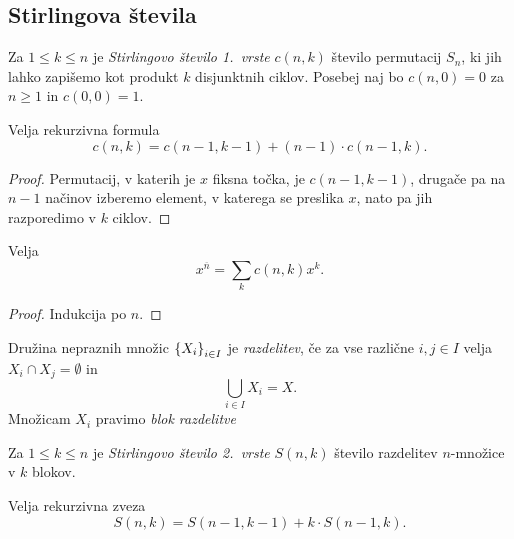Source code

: \obvs

\newpage

\subsection{Stirlingova števila}

\begin{definicija}
Za $1 \leq k \leq n$ je
\emph{Stirlingovo število 1.~vrste}
$c(n,k)$ število permutacij $S_n$, ki jih lahko zapišemo kot
produkt $k$ disjunktnih ciklov. Posebej naj bo $c(n,0) = 0$ za $n \geq 1$ in
$c(0,0) = 1$.
\end{definicija}


\begin{trditev}
Velja rekurzivna formula
\[
c(n, k) = c(n-1, k-1) + (n-1) \cdot c(n-1, k).
\]
\end{trditev}

\begin{proof}
Permutacij, v katerih je $x$ fiksna točka, je $c(n-1, k-1)$,
drugače pa na $n-1$ načinov izberemo element, v katerega se
preslika $x$, nato pa jih razporedimo v $k$ ciklov.
\end{proof}

\begin{izrek}
Velja
\[
x^{\overline{n}} = \sum_k c(n, k) x^k.
\]
\end{izrek}

\begin{proof}
Indukcija po $n$.
\end{proof}

\begin{definicija}
Družina nepraznih množic $\left\{X_i\right\}_{i \in I}$ je
\emph{razdelitev}, če za vse različne
$i, j \in I$ velja $X_i \cap X_j = \emptyset$ in
\[
\bigcup_{i \in I} X_i = X.
\]
Množicam $X_i$ pravimo \emph{blok razdelitve}
\end{definicija}

\begin{definicija}
Za $1 \leq k \leq n$ je
\emph{Stirlingovo število 2.~vrste}
$S(n, k)$ število razdelitev $n$-množice v $k$ blokov.
\end{definicija}

\begin{trditev}
Velja rekurzivna zveza
\[
S(n,k) = S(n-1, k-1) + k \cdot S(n-1, k).
\]
\end{trditev}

————————

PROBLEM DETAILS: Look through the entries above. Extract each line with the word "rekurzivna".

PROBLEM SOLUTION:
Velja rekurzivna formula
Velja rekurzivna zveza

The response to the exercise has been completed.